If a line in the data has the string "optionally", please show it.

## RECORDS FOR THE TASK

┏━━

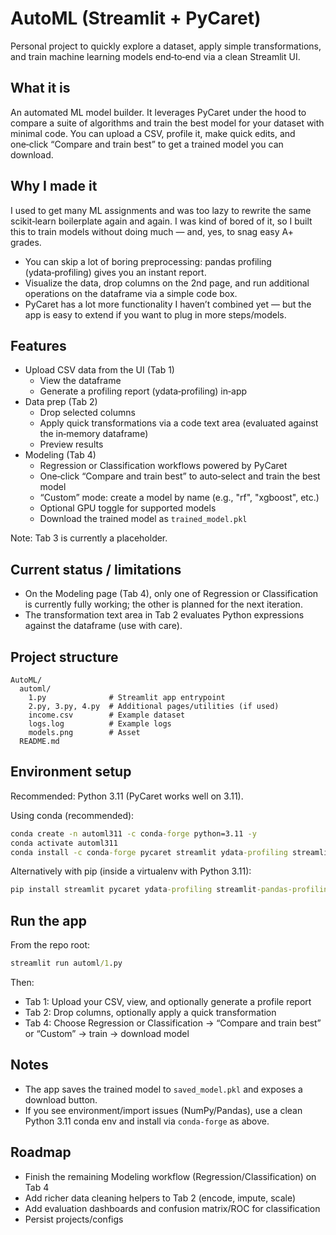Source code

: # AutoML (Streamlit + PyCaret)

Personal project to quickly explore a dataset, apply simple transformations, and train machine learning models end‑to‑end via a clean Streamlit UI.

## What it is

An automated ML model builder. It leverages PyCaret under the hood to compare a suite of algorithms and train the best model for your dataset with minimal code. You can upload a CSV, profile it, make quick edits, and one‑click “Compare and train best” to get a trained model you can download.

## Why I made it

I used to get many ML assignments and was too lazy to rewrite the same scikit‑learn boilerplate again and again. I was kind of bored of it, so I built this to train models without doing much — and, yes, to snag easy A+ grades.

- You can skip a lot of boring preprocessing: pandas profiling (ydata‑profiling) gives you an instant report.
- Visualize the data, drop columns on the 2nd page, and run additional operations on the dataframe via a simple code box.
- PyCaret has a lot more functionality I haven’t combined yet — but the app is easy to extend if you want to plug in more steps/models.

## Features

- Upload CSV data from the UI (Tab 1)
  - View the dataframe
  - Generate a profiling report (ydata‑profiling) in‑app
- Data prep (Tab 2)
  - Drop selected columns
  - Apply quick transformations via a code text area (evaluated against the in‑memory dataframe)
  - Preview results
- Modeling (Tab 4)
  - Regression or Classification workflows powered by PyCaret
  - One‑click “Compare and train best” to auto‑select and train the best model
  - “Custom” mode: create a model by name (e.g., "rf", "xgboost", etc.)
  - Optional GPU toggle for supported models
  - Download the trained model as `trained_model.pkl`

Note: Tab 3 is currently a placeholder.

## Current status / limitations

- On the Modeling page (Tab 4), only one of Regression or Classification is currently fully working; the other is planned for the next iteration.
- The transformation text area in Tab 2 evaluates Python expressions against the dataframe (use with care).

## Project structure

```
AutoML/
  automl/
    1.py              # Streamlit app entrypoint
    2.py, 3.py, 4.py  # Additional pages/utilities (if used)
    income.csv        # Example dataset
    logs.log          # Example logs
    models.png        # Asset
  README.md
```

## Environment setup

Recommended: Python 3.11 (PyCaret works well on 3.11).

Using conda (recommended):

```cmd
conda create -n automl311 -c conda-forge python=3.11 -y
conda activate automl311
conda install -c conda-forge pycaret streamlit ydata-profiling streamlit-pandas-profiling -y
```

Alternatively with pip (inside a virtualenv with Python 3.11):

```cmd
pip install streamlit pycaret ydata-profiling streamlit-pandas-profiling
```

## Run the app

From the repo root:

```cmd
streamlit run automl/1.py
```

Then:

- Tab 1: Upload your CSV, view, and optionally generate a profile report
- Tab 2: Drop columns, optionally apply a quick transformation
- Tab 4: Choose Regression or Classification → “Compare and train best” or “Custom” → train → download model

## Notes

- The app saves the trained model to `saved_model.pkl` and exposes a download button.
- If you see environment/import issues (NumPy/Pandas), use a clean Python 3.11 conda env and install via `conda-forge` as above.

## Roadmap

- Finish the remaining Modeling workflow (Regression/Classification) on Tab 4
- Add richer data cleaning helpers to Tab 2 (encode, impute, scale)
- Add evaluation dashboards and confusion matrix/ROC for classification
- Persist projects/configs



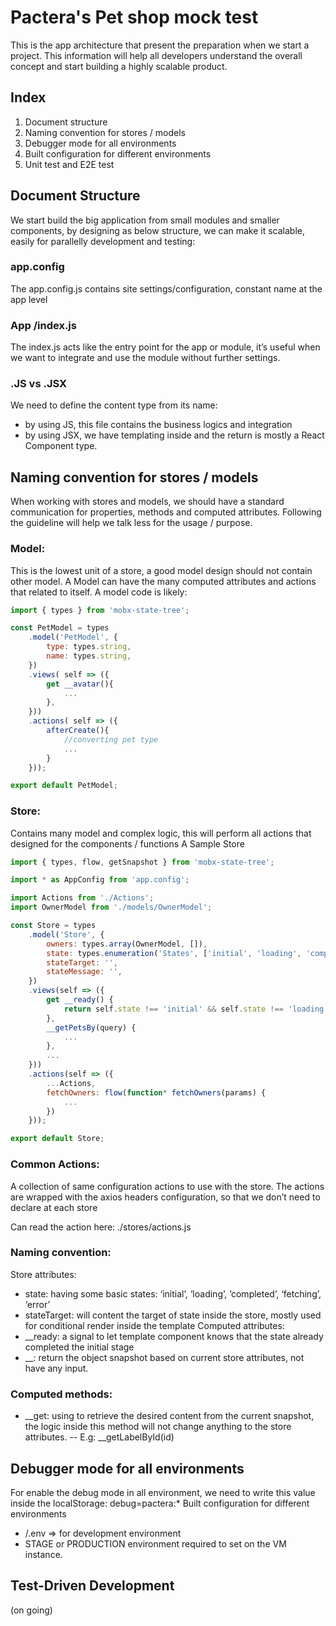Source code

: # Pactera's Pet shop mock test

This is the app architecture that present the preparation when we start a project. This information will help all developers understand the overall concept and start building a highly scalable product.

## Index

1.	Document structure
2.	Naming convention for stores / models
3.	Debugger mode for all environments
4.	Built configuration for different environments
5.	Unit test and E2E test


## Document Structure

We start build the big application from small modules and smaller components, by designing as below structure, we can make it scalable, easily for parallelly development and testing:

### app.config
The app.config.js contains site settings/configuration, constant name at the app level

### App /index.js
The index.js acts like the entry point for the app or module, it’s useful when we want to integrate and use the module without further settings.

### .JS vs .JSX
We need to define the content type from its name:
- by using JS, this file contains the business logics and integration
- by using JSX, we have templating inside and the return is mostly a React Component type.

## Naming convention for stores / models
When working with stores and models, we should have a standard communication for properties, methods and computed attributes. Following the guideline will help we talk less for the usage / purpose.

### Model:
This is the lowest unit of a store, a good model design should not contain other model. A Model can have the many computed attributes and actions that related to itself. A model code is likely:

```javascript
import { types } from 'mobx-state-tree';

const PetModel = types
	.model('PetModel', {
		type: types.string,
		name: types.string,
	})
	.views( self => ({
		get __avatar(){
			...
		},
	}))
	.actions( self => ({
		afterCreate(){
			//converting pet type
			...
		}
	}));

export default PetModel;
```

### Store:
Contains many model and complex logic, this will perform all actions that designed for the components / functions
A Sample Store

```javascript
import { types, flow, getSnapshot } from 'mobx-state-tree';

import * as AppConfig from 'app.config';

import Actions from './Actions';
import OwnerModel from './models/OwnerModel';

const Store = types
	.model('Store', {
		owners: types.array(OwnerModel, []),
		state: types.enumeration('States', ['initial', 'loading', 'completed', 'fetching', 'error']),
		stateTarget: '',
		stateMessage: '',
	})
	.views(self => ({
		get __ready() {
			return self.state !== 'initial' && self.state !== 'loading';
		},
		__getPetsBy(query) {
			...
		},
		...
	}))
	.actions(self => ({
		...Actions,
		fetchOwners: flow(function* fetchOwners(params) {
			...
		})
	}));

export default Store;
```

### Common Actions:
A collection of same configuration actions to use with the store. The actions are wrapped with the axios headers configuration, so that we don’t need to declare at each store

Can read the action here: ./stores/actions.js

### Naming convention:
Store attributes:
- state: having some basic states: ‘initial’, ‘loading’, ’completed’, ‘fetching’, ‘error’
- stateTarget: will content the target of state inside the store, mostly used for conditional render inside the template
Computed attributes:
- __ready: a signal to let template component knows that the state already completed the initial stage
- __<name of the objet>: return the object snapshot based on current store attributes, not have any input.

### Computed methods:
- __get<name of the object>: using to retrieve the desired content from the current snapshot, the logic inside this method will not change anything to the store attributes.
-- E.g: __getLabelById(id)

## Debugger mode for all environments

For enable the debug mode in all environment, we need to write this value inside the localStorage:
debug=pactera:*
Built configuration for different environments
- <root>/.env => for development environment
- STAGE or PRODUCTION environment required to set on the VM instance.

## Test-Driven Development

(on going)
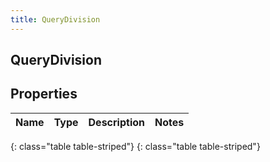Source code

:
 ```yaml
---
title: QueryDivision
---
```

## QueryDivision


## Properties

| Name | Type | Description | Notes |
| ------------ | ------------- | ------------- | ------------- |
{: class="table table-striped"}
{: class="table table-striped"}


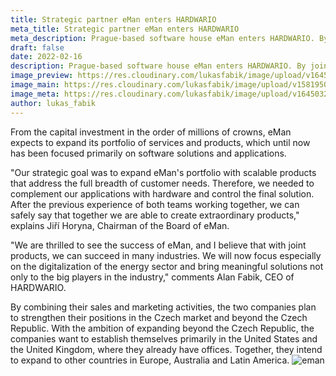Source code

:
 ```yaml
---
title: Strategic partner eMan enters HARDWARIO
meta_title: Strategic partner eMan enters HARDWARIO
meta_description: Prague-based software house eMan enters HARDWARIO. By joining forces, we want to promote the use of IoT technologies in the energy and industrial sectors, in which eMan has many years of experience.
draft: false
date: 2022-02-16
description: Prague-based software house eMan enters HARDWARIO. By joining forces, we want to promote the use of IoT technologies in the energy and industrial sectors, in which eMan has many years of experience.
image_preview: https://res.cloudinary.com/lukasfabik/image/upload/v1645032483/blog/2022-02-16-eman-invest-in-hardwario/eman_small.jpg
image_main: https://res.cloudinary.com/lukasfabik/image/upload/v1581950249/blog/wide_placeholder.jpg
image_meta: https://res.cloudinary.com/lukasfabik/image/upload/v1645032483/blog/2022-02-16-eman-invest-in-hardwario/eman_small.jpg
author: lukas_fabik
---
```


From the capital investment in the order of millions of crowns, eMan expects to expand its portfolio of services and products, which until now has been focused primarily on software solutions and applications.

"Our strategic goal was to expand eMan's portfolio with scalable products that address the full breadth of customer needs. Therefore, we needed to complement our applications with hardware and control the final solution. After the previous experience of both teams working together, we can safely say that together we are able to create extraordinary products," explains Jiří Horyna, Chairman of the Board of eMan.

"We are thrilled to see the success of eMan, and I believe that with joint products, we can succeed in many industries. We will now focus especially on the digitalization of the energy sector and bring meaningful solutions not only to the big players in the industry," comments Alan Fabik, CEO of HARDWARIO.

By combining their sales and marketing activities, the two companies plan to strengthen their positions in the Czech market and beyond the Czech Republic. With the ambition of expanding beyond the Czech Republic, the companies want to establish themselves primarily in the United States and the United Kingdom, where they already have offices. Together, they intend to expand to other countries in Europe, Australia and Latin America.
![eman](https://res.cloudinary.com/lukasfabik/image/upload/v1645032483/blog/2022-02-16-eman-invest-in-hardwario/eman.jpg)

┗━━

## RESULT OF THE EXERCISE
- Tab 1: Upload your CSV, view, and optionally generate a profile report
- Tab 2: Drop columns, optionally apply a quick transformation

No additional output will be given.